主题:Ease.ML/Snoopy: Automatic Feasibility Study for Machine Learning

Speaker: Luka Rimanic

Biography:Luka Rimanic earned his PhD in 2018 in the mathematics department at University of Bristol, after completing Part III at the University of Cambridge. Back in the days, he was exploring the field of additive combinatorics, whilst using a number of other fields in conjunction. Upon completing his PhD degree, Luka had a spell in industry as a consultant for machine learning tasks before joining the DS3Lab, Systems Group at ETH, in October 2019. He currently works on several projects concerning differential privacy, transfer learning and the usability of machine learning systems, with particular focus on the theory behind such systems. In recent years his work has been published in various top-tier conferences.

Abstract:A common problem that domain experts who are using today’s AutoML systems encounter is what we call unrealistic expectations - when users are facing a very challenging task with a noisy data acquisition process, while being expected to achieve startlingly high accuracy with machine learning. Many of these are predestined to fail from the beginning. In traditional software engineering, this problem is addressed via a feasibility study, an indispensable step before developing any software system. In practice, if these were done by human machine learning consultants, they would first analyze the representative dataset for the defined task and assess the feasibility of the target accuracy - if the target is not achievable, one can then explore alternative options by refining the dataset, the acquisition process, or investigating different task definitions.

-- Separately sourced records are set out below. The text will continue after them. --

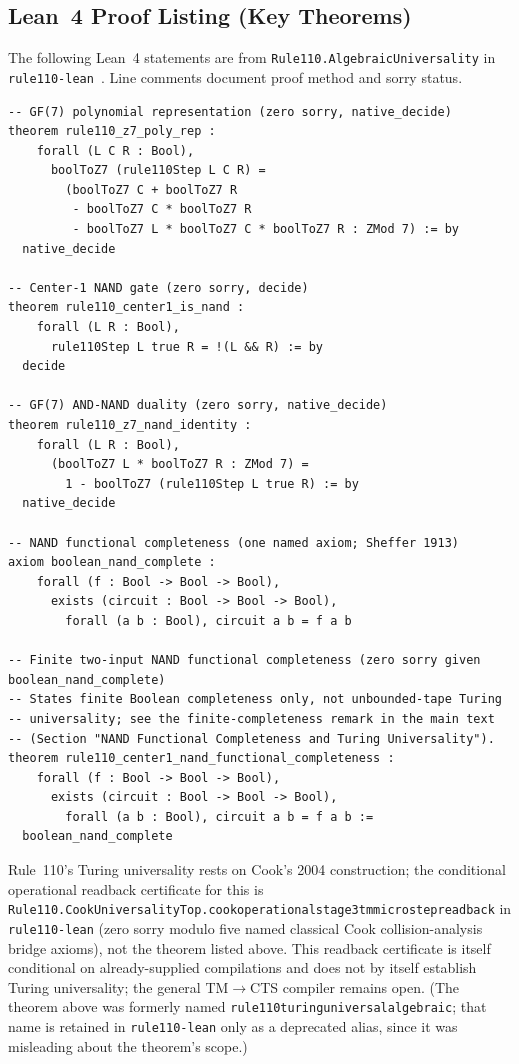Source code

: \documentclass[11pt]{article}
\theoremstyle{remark}
\newcommand{\lean}[1]{%
  \penalty-100
  \begingroup\def\_{\textunderscore\allowbreak}\texttt{#1}\endgroup}
\begin{document}
\newpage
\begin{appendices}

\section{Lean~4 Proof Listing (Key Theorems)}
\label{app:lean_listing}

The following Lean~4 statements are from
\lean{Rule110.AlgebraicUniversality} in \texttt{rule110-lean}~\cite{rule110-lean}.
Line comments document proof method and sorry status.

\begin{verbatim}
-- GF(7) polynomial representation (zero sorry, native_decide)
theorem rule110_z7_poly_rep :
    forall (L C R : Bool),
      boolToZ7 (rule110Step L C R) =
        (boolToZ7 C + boolToZ7 R
         - boolToZ7 C * boolToZ7 R
         - boolToZ7 L * boolToZ7 C * boolToZ7 R : ZMod 7) := by
  native_decide

-- Center-1 NAND gate (zero sorry, decide)
theorem rule110_center1_is_nand :
    forall (L R : Bool),
      rule110Step L true R = !(L && R) := by
  decide

-- GF(7) AND-NAND duality (zero sorry, native_decide)
theorem rule110_z7_nand_identity :
    forall (L R : Bool),
      (boolToZ7 L * boolToZ7 R : ZMod 7) =
        1 - boolToZ7 (rule110Step L true R) := by
  native_decide

-- NAND functional completeness (one named axiom; Sheffer 1913)
axiom boolean_nand_complete :
    forall (f : Bool -> Bool -> Bool),
      exists (circuit : Bool -> Bool -> Bool),
        forall (a b : Bool), circuit a b = f a b

-- Finite two-input NAND functional completeness (zero sorry given boolean_nand_complete)
-- States finite Boolean completeness only, not unbounded-tape Turing
-- universality; see the finite-completeness remark in the main text
-- (Section "NAND Functional Completeness and Turing Universality").
theorem rule110_center1_nand_functional_completeness :
    forall (f : Bool -> Bool -> Bool),
      exists (circuit : Bool -> Bool -> Bool),
        forall (a b : Bool), circuit a b = f a b :=
  boolean_nand_complete
\end{verbatim}

Rule~110's Turing universality rests on Cook's 2004 construction; the conditional
operational readback certificate for this is
\lean{Rule110.CookUniversalityTop.cook\_operational\_stage3\_tm\_microstep\_readback} in
\texttt{rule110-lean} (zero sorry modulo five named classical Cook
collision-analysis bridge axioms), not the theorem listed above.  This readback
certificate is itself conditional on already-supplied compilations and does not by
itself establish Turing universality; the general TM$\to$CTS compiler remains open.
(The theorem above was formerly named \lean{rule110\_turing\_universal\_algebraic};
that name is retained in \texttt{rule110-lean} only as a deprecated alias, since it
was misleading about the theorem's scope.)

\end{appendices}
\end{document}
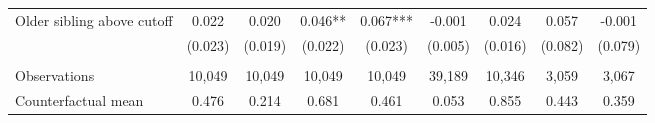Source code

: {{\begin{tabular}{lcccccccc}
Older sibling above cutoff&       0.022   &       0.020   &       0.046** &       0.067***&      -0.001   &       0.024   &       0.057   &      -0.001   \\
                    &     (0.023)   &     (0.019)   &     (0.022)   &     (0.023)   &     (0.005)   &     (0.016)   &     (0.082)   &     (0.079)   \\
                    &               &               &               &               &               &               &               &               \\
Observations        &      10,049   &      10,049   &      10,049   &      10,049   &      39,189   &      10,346   &       3,059   &       3,067   \\
Counterfactual mean &       0.476   &       0.214   &       0.681   &       0.461   &       0.053   &       0.855   &       0.443   &       0.359   \\
 

\bottomrule
\end{tabular}
}
}
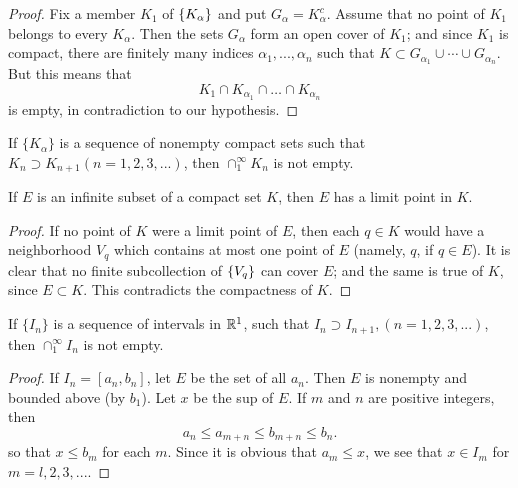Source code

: \begin{proof}
    Fix a member $K_1$ of $\protect\{K_\alpha\}$ and put $G_\alpha = K^c_\alpha$. 
    Assume that no point of $K_1$ belongs to every $K_\alpha$. 
    Then the sets $G_\alpha$ form an open cover of $K_1$; 
    and since $K_1$ is compact, there are finitely many indices $\alpha_1, ..., \alpha_n$ such that $K \subset G_{\alpha_1} \cup \cdots \cup G_{\alpha_n}$. 
    But this means that
\begin{equation*}
    K_1 \cap
    K_{\alpha_1} \cap
    \dots \cap
    K_{\alpha_n}
\end{equation*}
is empty, in contradiction to our hypothesis.
\end{proof}

\begin{myCorollary*}
    If $\{K_\alpha\}$ is a sequence of nonempty compact sets such that $K_n \supset K_{n+1} (n=1,2,3,...)$, then $\cap_1^\infty K_n$ is not empty.
\end{myCorollary*}

\begin{thm}
    \label{thm:2.37}
    If $E$ is an infinite subset of a compact set $K$, 
    then $E$ has a limit point in $K$.
\end{thm}

\begin{proof}
    If no point of $K$ were a limit point of $E$, 
    then each $q \in K$ would have a neighborhood $V_q$ which contains at most one point of $E$ (namely, $q$, if $q \in E$). 
    It is clear that no finite subcollection of $\protect\{V_q\}$ can cover $E$;
    and the same is true of $K$, since $E \subset K$. This contradicts the compactness of $K$.
\end{proof}

\begin{thm}
    \label{thm:2.38}
    If $\{I_n\}$ is a sequence of intervals in ${\protect\mathbb R}^1$, 
    such that $I_n \supset I_{n+1}, (n=1,2,3,...)$, 
    then $\cap_1^\infty I_n$ is not empty.
\end{thm}

\begin{proof}
    If $I_n = [a_n, b_n]$, let $E$ be the set of all $a_n$. 
    Then $E$ is nonempty and bounded above (by $b_1$). 
    Let $x$ be the sup of $E$. 
    If $m$ and $n$ are positive integers, then
    \begin{equation*}
        a_{n} \leq
        a_{m+n} \leq
        b_{m+n} \leq
        b_{n} .
    \end{equation*}
    so that $x \leq b_m$ for each $m$. 
    Since it is obvious that $a_m \leq x$, 
    we see that $x \in I_m$ for $m = l, 2, 3, ...$.
\end{proof}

In this talk, we ask: Can we automate this feasibility study process?

We will present a system whose goal is to perform an automatic feasibility study before building machine learning applications. We approach this problem by estimating the irreducible error of the underlying task, also known as the Bayes error. Over the years, we have been conducting a series of work which provide important insights into many decisions taken when designing our system. These consist of building a novel framework for evaluating Bayes error estimators, theory behind applying feature transformation to improve the performance of certain estimators, and system optimisations that involve a multi-armed bandit approach, together with an improved version of the successive-halving algorithm under certain assumptions. We will describe each of these ingredients, culminating in end-to-end experiments that show how users are able to save substantial time and monetary efforts.


12月20日 20:00-21:00

主题:Bagua & Persia: Distributed ML Systems (Bagua & Persia)

Speaker: Shaoduo Gan and Binhang Yuan

Biography:

  • Shaoduo Gan has attained his PhD degree from ETH Zurich in 2021. His research is focused on distributed learning systems and the framework of machine learning. His work has been published at VLDB, SIGMOD, IEEE TPDS, ICML and NeurIPS.
  • Binhang Yuan is a Postdoc researcher in the Computer Science Department,  ETH Zürich. He obtained his Ph.D in Computer Science from the Computer Science Department,  Rice University. His research interests include database for machine learning, distributed machine learning, and recommendation systems.

Abstract:The increasing scalability and performance of distributed machine learning systems has been one of the main driving forces behind the rapid advancement of machine learning techniques. In this talk, we will introduce two recently released open source distributed learning toolkits (Bagua and Persia) developed under the collaboration between DS3Lab and Kwai Seattle AI Lab.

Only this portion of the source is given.